Your Business Marketing Plan Part 3: The Market

Defining the market within which your business sits is essential to understanding how to reach them through your marketing strategy. Not only will it bring you closer to your customers and their wants and needs, but truly niching down on a well-defined market ensures you stay on track and on budget.

In short, you can’t reach everyone – even if your market is specific already – so your marketing plan needs to clearly articulate who your target market is and detail everything about them that will be relevant in your marketing outreach. Let’s take a look at some of the planning and research you’ll need to do to get there.

the market

Be very specific

As a business owner who believes in and champions your products or services, it’s only natural to want your brand to reach anyone who might be a potential customer, but this doesn’t allow you to drill down on the specifics.

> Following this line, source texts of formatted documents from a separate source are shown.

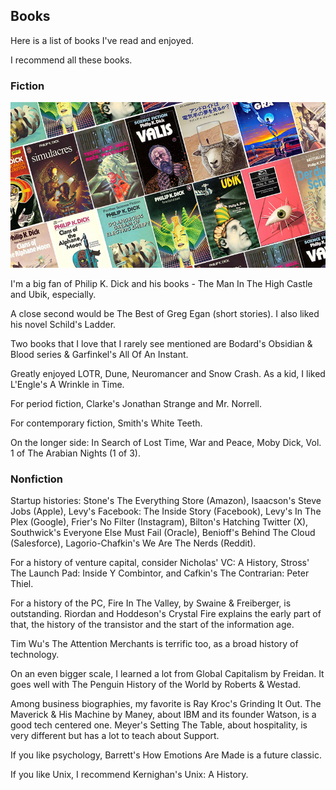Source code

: ## Books

Here is a list of books I've read and enjoyed.

I recommend all these books.

### Fiction


![slanted image of a dozen adjacent philip k dick book covers](pkd.jpg)

I'm a big fan of Philip K. Dick and his books - The Man In The High Castle and Ubik, especially.

A close second would be The Best of Greg Egan (short stories). I also liked his novel Schild's Ladder.

Two books that I love that I rarely see mentioned are Bodard's Obsidian & Blood series & Garfinkel's All Of An Instant.

Greatly enjoyed LOTR, Dune, Neuromancer and Snow Crash. As a kid, I liked L'Engle's A Wrinkle in Time.

For period fiction, Clarke's Jonathan Strange and Mr. Norrell.

For contemporary fiction, Smith's White Teeth.

On the longer side: In Search of Lost Time, War and Peace, Moby Dick, Vol. 1 of The Arabian Nights (1 of 3). 

### Nonfiction

Startup histories: Stone's The Everything Store (Amazon), Isaacson's Steve Jobs (Apple), Levy's Facebook: The Inside Story (Facebook), Levy's In The Plex (Google), Frier's No Filter (Instagram), Bilton's Hatching Twitter (X), Southwick's Everyone Else Must Fail (Oracle), Benioff's Behind The Cloud (Salesforce), Lagorio-Chafkin's We Are The Nerds (Reddit).

For a history of venture capital, consider Nicholas' VC: A History, Stross' The Launch Pad: Inside Y Combintor, and Cafkin's The Contrarian: Peter Thiel.

For a history of the PC, Fire In The Valley, by Swaine & Freiberger, is outstanding. Riordan and Hoddeson's Crystal Fire explains the early part of that, the history of the transistor and the start of the information age.


Tim Wu's The Attention Merchants is terrific too, as a broad history of technology.

On an even bigger scale, I learned a lot from Global Capitalism by Freidan. It goes well with The Penguin History of the World by Roberts & Westad.

Among business biographies, my favorite is Ray Kroc's Grinding It Out. The Maverick & His Machine by Maney, about IBM and its founder Watson, is a good tech centered one. Meyer's Setting The Table, about hospitality, is very different but has a lot to teach about Support. 

If you like psychology, Barrett's How Emotions Are Made is a future classic.

If you like Unix, I recommend Kernighan's Unix: A History.
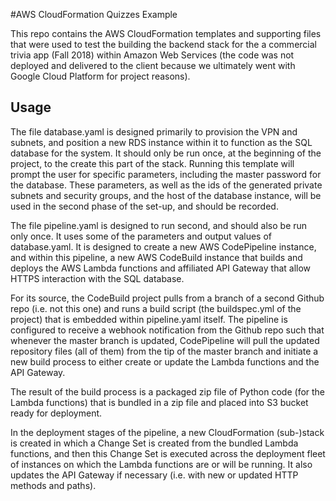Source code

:#AWS CloudFormation Quizzes Example

This repo contains the AWS CloudFormation templates and supporting files that were used to test the building the backend stack for the a commercial trivia app (Fall 2018) within Amazon Web Services (the code was not deployed and delivered to the client because we ultimately went with Google Cloud Platform for project reasons).

## Usage

The file database.yaml is designed primarily to provision the VPN and subnets, and position a new RDS instance within it to function as the SQL database for the system. It should only be run once, at the beginning of the project, to the create this part of the stack. Running this template will prompt the user for specific parameters, including the master password for the database. These parameters, as well as the ids of the generated private subnets and security groups, and the host of the database instance, will be used in the second phase of the set-up, and should be recorded.

The file pipeline.yaml is designed to run second, and should also be run only once. It uses some of the parameters and output values of database.yaml. It is designed to create a new AWS CodePipeline instance, and within this pipeline, a new AWS CodeBuild instance that builds and deploys the AWS Lambda functions and affiliated API Gateway that allow HTTPS interaction with the SQL database.

For its source, the CodeBuild project pulls from a branch of a second Github repo (i.e. not this one) and runs a build script (the buildspec.yml of the project) that is embedded within pipeline.yaml itself. The pipeline is configured to receive a webhook notification from the Github repo such that whenever the master branch is updated, CodePipeline will pull the updated repository files (all of them) from the tip of the master branch and initiate a new build process to either create or update the Lambda functions and the API Gateway.

The result of the build process is a packaged zip file of Python code (for the Lambda functions) that is bundled in a zip file and placed into S3 bucket ready for deployment. 

In the deployment stages of the pipeline, a new CloudFormation (sub-)stack is created in which a Change Set is created from the bundled Lambda functions, and then this Change Set is executed across the deployment fleet of instances on which the Lambda functions are or will be running. It also updates the API Gateway if necessary (i.e. with new or updated HTTP methods and paths).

Even looking at audiences like “parents”, “kids” or “tweens” is still too broad – within any one of these groups there will be millions of variations in how they shop, what motivates them, what they care about and how they engage with brands. For example, a tween who loves playing video games is unlikely to want to pick up skateboarding, even if the products are branded towards that 10-13 age range.

Remember: Shift your thinking from the idea that you’ll be missing out if you don’t cast a wide net, and remember that any legitimate business will only have so many marketing dollars to spend, and spending them in exactly the right place and the right way will prove much more effective.

So, an ideal target market example to start could be: Tweens (between the ages of 10 and 13) within the Sydney area who are interested in and regularly participate in skateboarding and skate culture, who use customised boards and safety gear.

Of course, if you’re just starting out and want to conduct some research to get to this defined understanding of your market, there are some key questions to consider. These will build out the foundations of your marketing plan ‘market’ component.

Who is buying from you currently?

Simple enough to begin – look at who your current customer base is. Especially for online retailers, it’s easy to learn where your customers come from, how much time they spend on line and what they buy from you. If you have a target market already in mind, does the reality match up to your expectation? You might be surprised.

What motivates your customers?

With at least 6 months of sales under your belt, you’ll start to see some patterns and learn more about why your customers shop with you. Do they prefer to shop in person as they appreciate the sales experience? Do they come to you because it’s quick and convenient? Do you offer an essential item that is in limited supply?

Of course, customer feedback and focus groups, as well as open conversations can give you those insights that will further shape your marketing approach.

Who does your competition target?

Within your industry, look at your key competitors and see how they market their products and to whom. This isn’t a chance for copycat behaviour, but a chance to further differentiate yourself – there’s always more than one way to reach your destination.

Dissect your product/service through a buyer’s lens

Examine your product or service offering and look at what it offers your customers – this can be ideal to do for those best-selling items. Go back to basics to understand what value it brings your customer and why they use it. For example, a hairbrush that offers tangle-free combing and “no tears” for kids under 8 – users will benefit from calmer hair brushing and less knots. So from there, you can start to see that both parents and children could be a target market (although this is still broad, it’s a good start).

The demographics

Of your current customers, get to know their age range, where they live, their gender, how much income they make, their family status, common occupation – these insights will offer you further information into the personality traits of your customers, how they shop and their attitudes to spending, what they value and their lifestyle. From there, you can plug in your product or service knowing how they live their lives, and where you will be of most value to them.

As you work through the above processes, what you’ll come to create is one, or a series, of customer ‘avatars’ which you can use to test the success of future products or services, marketing concepts and to clearly illustrate who your target market is to your team or future investors.